Dr. Timothy Orr, a military historian at Old Dominion University, says it came as a shock after success in the skies during the Korean War. It also showed that the prevailing philosophy of training was not working.

"The general thought was that all you had to do was send the aviators into action, teach them how to use the equipment and if they would do that they would win victories," he told CBN News.

In contrast, says Orr, the Vietnamese were showing themselves to be more adept at exploiting their planes and the American fighter pilots weren't prepared for the challenge. "They would get surprised by North Vietnamese MiGs," he said, "and if they got into a tangle with them – the MiGs – though they were vastly outdated, were very maneuverable and the pilots knew how to push the limits of their aircraft."

Vietnam War Reveals Depth of Navy's Problem

In 1967, Pedersen was flying off the USS Enterprise off the Vietnam coast. In just four months, his air group lost 13 men.

"You'd go to dinner at night and there are empty chairs at the table," he recalled.

A study of the Navy's air-to-air missile systems from 1965 to 1968, known as the Ault Report, revealed the depth of the Navy's problems.

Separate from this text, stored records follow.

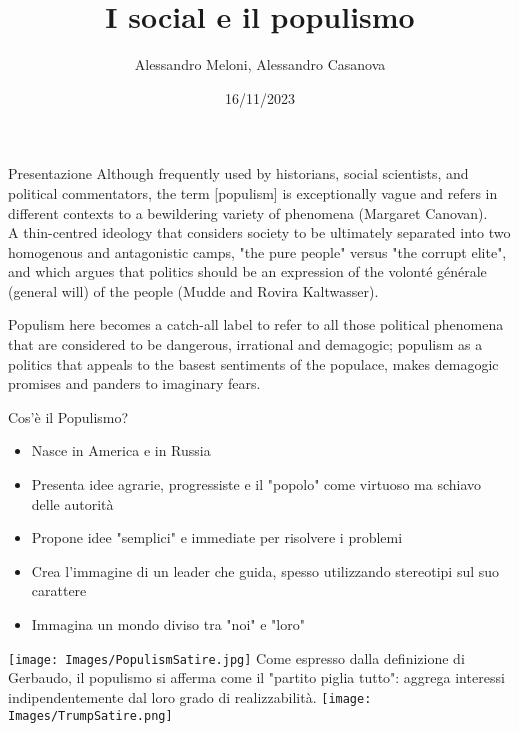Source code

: \documentclass{beamer}
\title{I social e il populismo}
\author{Alessandro Meloni, Alessandro Casanova}
\date{16/11/2023}
\begin{document}
\maketitle
 
\begin{frame}{Presentazione}
    \centering
    Although frequently used by historians, social scientists, and political commentators, the term [populism] is exceptionally vague and refers in different contexts to a bewildering variety of phenomena (Margaret Canovan).\\
    A thin-centred ideology that considers society to be ultimately separated into two homogenous and antagonistic camps, "the pure people" versus "the corrupt elite", and which argues that politics should be an expression of the volonté générale (general will) of the people (Mudde and Rovira Kaltwasser).
\end{frame}
\begin{frame}
    Populism here becomes a catch-all label to refer to all those political phenomena that are considered to be dangerous, irrational and demagogic; populism as a politics that appeals to the basest sentiments of the populace, makes demagogic promises and panders to imaginary fears.
    \citep{Gerbaudo2018}

\end{frame}
\begin{frame}{Cos'è il Populismo?}
\begin{itemize}
    \item Nasce in America e in Russia
    \item Presenta idee agrarie, progressiste e il "popolo" come virtuoso ma schiavo delle autorità
    \item Propone idee "semplici" e immediate per risolvere i problemi
    \item Crea l'immagine di un leader che guida, spesso utilizzando stereotipi sul suo carattere
    \item Immagina un mondo diviso tra "noi" e "loro"
\end{itemize}
\end{frame}

\begin{frame}
    \flushleft
    \texttt{[image: Images/PopulismSatire.jpg]}
    \label{F:satirapopulismo}
Come espresso dalla definizione di Gerbaudo, il populismo si afferma come il "partito piglia tutto": aggrega interessi indipendentemente dal loro grado di realizzabilità.
    \flushright
    \texttt{[image: Images/TrumpSatire.png]}
    \label{F:satiratrump}
\end{frame}
\end{document}
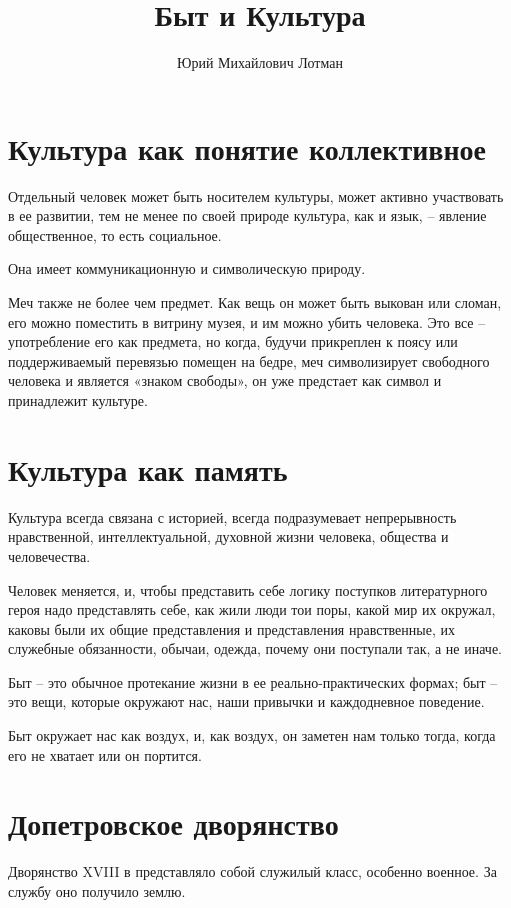 \documentclass[12pt,a4paper]{article}
\author{Юрий Михайлович Лотман}
\title{Быт и Культура}
\begin{document}
\maketitle %

\tableofcontents %
\newpage

\section{Культура как понятие коллективное}

Отдельный человек может быть носителем культуры, может
активно участвовать в ее развитии, тем не менее по своей
природе культура, как и язык, – явление общественное, то
есть социальное.

Она имеет коммуникационную и символическую природу.

Меч также не более чем предмет. Как вещь он может
быть выкован или сломан, его можно поместить в витрину
музея, и им можно убить человека. Это все – употребление
его как предмета, но когда, будучи прикреплен к поясу или
поддерживаемый перевязью помещен на бедре, меч
символизирует свободного человека и является «знаком
свободы», он уже предстает как символ и принадлежит
культуре.

\section{Культура как память}
Культура всегда связана с историей, всегда подразумевает непрерывность
нравственной, интеллектуальной, духовной жизни человека,
общества и человечества.
 
Человек меняется, и, чтобы представить себе логику
поступков литературного героя надо представлять себе, как жили люди тои поры, какой мир их окружал, каковы были их общие
представления и представления нравственные, их
служебные обязанности, обычаи, одежда, почему они поступали так, а не иначе.
 
Быт – это обычное протекание жизни в ее
реально-практических формах; быт – это вещи, которые
окружают нас, наши привычки и каждодневное поведение.

Быт окружает нас как воздух, и, как воздух, он заметен нам только тогда, когда его не хватает или он портится.
\section{Допетровское дворянство}
Дворянство XVIII в представляло собой служилый класс, особенно военное.
За службу оно  получило  землю.
  
\end{document}
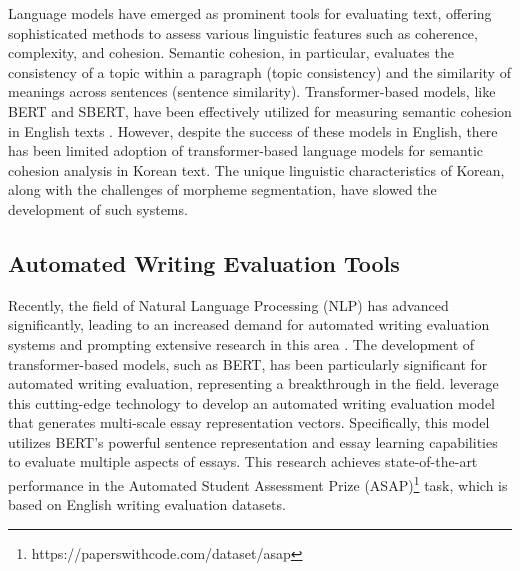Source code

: Language models have emerged as prominent tools for evaluating text, offering sophisticated methods to assess various linguistic features such as coherence, complexity, and cohesion. Semantic cohesion, in particular, evaluates the consistency of a topic within a paragraph (topic consistency) and the similarity of meanings across sentences (sentence similarity). Transformer-based models, like BERT and SBERT, have been effectively utilized for measuring semantic cohesion in English texts \cite{doewes2022individual, rei2016sentence, ramesh2022automated}. However, despite the success of these models in English, there has been limited adoption of transformer-based language models for semantic cohesion analysis in Korean text. The unique linguistic characteristics of Korean, along with the challenges of morpheme segmentation, have slowed the development of such systems. 


\subsection{Automated Writing Evaluation Tools} 


Recently, the field of Natural Language Processing (NLP) has advanced significantly, leading to an increased demand for automated writing evaluation systems and prompting extensive research in this area \cite{jeon2021countering, uto2020neural, wang2022aessota}. The development of transformer-based models, such as BERT, has been particularly significant for automated writing evaluation, representing a breakthrough in the field. \cite{wang2022aessota} leverage this cutting-edge technology to develop an automated writing evaluation model that generates multi-scale essay representation vectors. Specifically, this model utilizes BERT’s powerful sentence representation and essay learning capabilities to evaluate multiple aspects of essays. This research achieves state-of-the-art performance in the Automated Student Assessment Prize (ASAP)\footnote{https://paperswithcode.com/dataset/asap} task, which is based on English writing evaluation datasets.

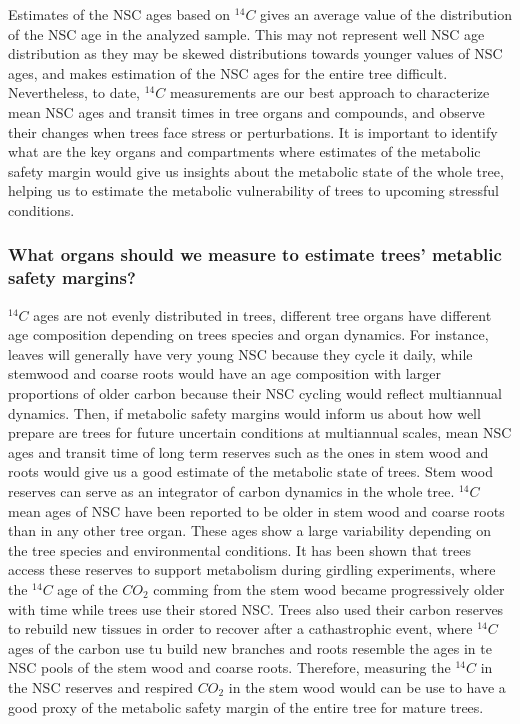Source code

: \documentclass{article}
\begin{document}
Estimates of the NSC ages based on $^{14}C$ gives an average value of the distribution of the NSC age in the analyzed sample. 
This may not represent well NSC age distribution as they may be skewed distributions towards younger values of NSC ages, and makes estimation of the NSC ages for the entire tree difficult.  
Nevertheless, to date, $^{14}C$ measurements are our best approach to characterize mean NSC ages and transit times in tree organs and compounds, and observe their changes when trees face stress or perturbations. 
It is important to identify what are the key organs and compartments where estimates of the metabolic safety margin would give us insights about the metabolic state of the whole tree, helping us to estimate the metabolic vulnerability of trees to upcoming stressful conditions. 

\subsubsection{What organs should we measure to estimate trees' metablic safety margins?}

 $^{14}C$ ages are not evenly distributed in trees, different tree organs have different age composition depending on trees species and organ dynamics. 
For instance, leaves will generally have very young NSC because they cycle it daily, while stemwood and coarse roots would have an age composition with larger proportions of older carbon because their NSC cycling would reflect multiannual dynamics. 
Then, if metabolic safety margins would inform us about how well prepare are trees for future uncertain conditions at multiannual scales, mean NSC ages and transit time of long term reserves such as the ones in stem wood and roots would give us a good estimate of the metabolic state of trees.  
Stem wood reserves can serve as an integrator of carbon dynamics in the whole tree. 
$^{14}C$ mean ages of NSC have been reported to be older in stem wood and coarse roots than in any other tree organ. 
These ages show a large variability depending on the tree species and environmental conditions. 
It has been shown that trees access these reserves to support metabolism during girdling experiments, where the $^{14}C$ age of the $CO_{2}$ comming from the stem wood became progressively older with time while trees use their stored NSC. 
Trees also used their carbon reserves to rebuild new tissues in order to recover after a cathastrophic event, where $^{14}C$ ages of the carbon use tu build new branches and roots resemble the ages in te NSC pools of the stem wood and coarse roots.
Therefore, measuring the $^{14}C$ in the NSC reserves and respired $CO_{2}$ in the stem wood would can be use to have a good proxy of the metabolic safety margin of the entire tree for mature trees. 
\end{document}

At the time, the kill ratio was roughly 2:1. For every two planes the US pilots shot down, they lost one.

Recommended Remedy: A Flight School to Retrain Pilots

The Ault report prescribed a series of remedies for the Navy, including the establishment of a graduate school to rapidly retrain its pilots in the lost art of aerial combat, also known as dogfighting.

Pedersen supported the report. "You can't live with losing airplanes like we were. So we had to do something," he said.

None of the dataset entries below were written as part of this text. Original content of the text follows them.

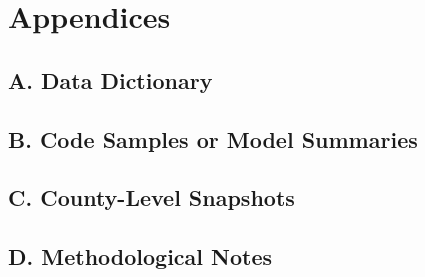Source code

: \documentclass[runningheads]{llncs}
\begin{document}
\section{Appendices}
\subsection{A. Data Dictionary}
\subsection{B. Code Samples or Model Summaries}
\subsection{C. County-Level Snapshots}
\subsection{D. Methodological Notes}




\end{document}

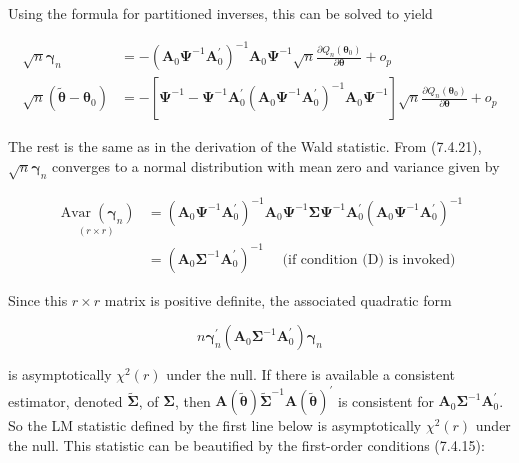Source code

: \documentclass[10pt]{article}
\begin{document}
Using the formula for partitioned inverses, this can be solved to yield


\begin{align*}
\sqrt{n} \boldsymbol{\gamma}_{n} & =-\left(\mathbf{A}_{0} \boldsymbol{\Psi}^{-1} \mathbf{A}_{0}^{\prime}\right)^{-1} \mathbf{A}_{0} \boldsymbol{\Psi}^{-1} \sqrt{n} \frac{\partial Q_{n}\left(\boldsymbol{\theta}_{0}\right)}{\partial \boldsymbol{\theta}}+o_{p}  \tag{7.4.21}\\
\sqrt{n}\left(\tilde{\boldsymbol{\theta}}-\boldsymbol{\theta}_{0}\right) & =-\left[\boldsymbol{\Psi}^{-1}-\boldsymbol{\Psi}^{-1} \mathbf{A}_{0}^{\prime}\left(\mathbf{A}_{0} \boldsymbol{\Psi}^{-1} \mathbf{A}_{0}^{\prime}\right)^{-1} \mathbf{A}_{0} \boldsymbol{\Psi}^{-1}\right] \sqrt{n} \frac{\partial Q_{n}\left(\boldsymbol{\theta}_{0}\right)}{\partial \boldsymbol{\theta}}+o_{p} \tag{7.4.22}
\end{align*}


The rest is the same as in the derivation of the Wald statistic. From (7.4.21), $\sqrt{n} \boldsymbol{\gamma}_{n}$ converges to a normal distribution with mean zero and variance given by


\begin{align*}
\underset{(r \times r)}{\operatorname{Avar}\left(\boldsymbol{\gamma}_{n}\right)} & =\left(\mathbf{A}_{0} \boldsymbol{\Psi}^{-1} \mathbf{A}_{0}^{\prime}\right)^{-1} \mathbf{A}_{0} \boldsymbol{\Psi}^{-1} \boldsymbol{\Sigma} \boldsymbol{\Psi}^{-1} \mathbf{A}_{0}^{\prime}\left(\mathbf{A}_{0} \boldsymbol{\Psi}^{-1} \mathbf{A}_{0}^{\prime}\right)^{-1} \\
& =\left(\mathbf{A}_{0} \boldsymbol{\Sigma}^{-1} \mathbf{A}_{0}^{\prime}\right)^{-1} \quad \text { (if condition (D) is invoked) } \tag{7.4.23}
\end{align*}


Since this $r \times r$ matrix is positive definite, the associated quadratic form


\begin{equation*}
n \boldsymbol{\gamma}_{n}^{\prime}\left(\mathbf{A}_{0} \boldsymbol{\Sigma}^{-1} \mathbf{A}_{0}^{\prime}\right) \boldsymbol{\gamma}_{n} \tag{7.4.24}
\end{equation*}


is asymptotically $\chi^{2}(r)$ under the null. If there is available a consistent estimator, denoted $\tilde{\mathbf{\Sigma}}$, of $\boldsymbol{\Sigma}$, then $\mathbf{A}(\tilde{\boldsymbol{\theta}}) \tilde{\mathbf{\Sigma}}^{-1} \mathbf{A}(\tilde{\boldsymbol{\theta}})^{\prime}$ is consistent for $\mathbf{A}_{0} \boldsymbol{\Sigma}^{-1} \mathbf{A}_{0}^{\prime}$. So the LM statistic defined by the first line below is asymptotically $\chi^{2}(r)$ under the null. This statistic can be beautified by the first-order conditions (7.4.15):
\end{document}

Pedersen documents that "something" – the founding of the Navy's Fighter Weapons School – in his new book, Top Gun: An American Story

Top Gun is Born

He spoke with CBN News at the USS Midway Museum in San Diego about the school that became known as Top Gun – and about one of the great turnarounds in modern military history.

In early 1969, a Navy captain tapped Pedersen, a flight instructor at the Naval Air Station in Miramar, California, to found and lead the school. He offered him no funding, no mechanics or planes of their own, and a tight deadline.

Pedersen remembers, "I said 'how much time I got?' He said 'somewhere over 60 days, 90 days to have the first class convened.'"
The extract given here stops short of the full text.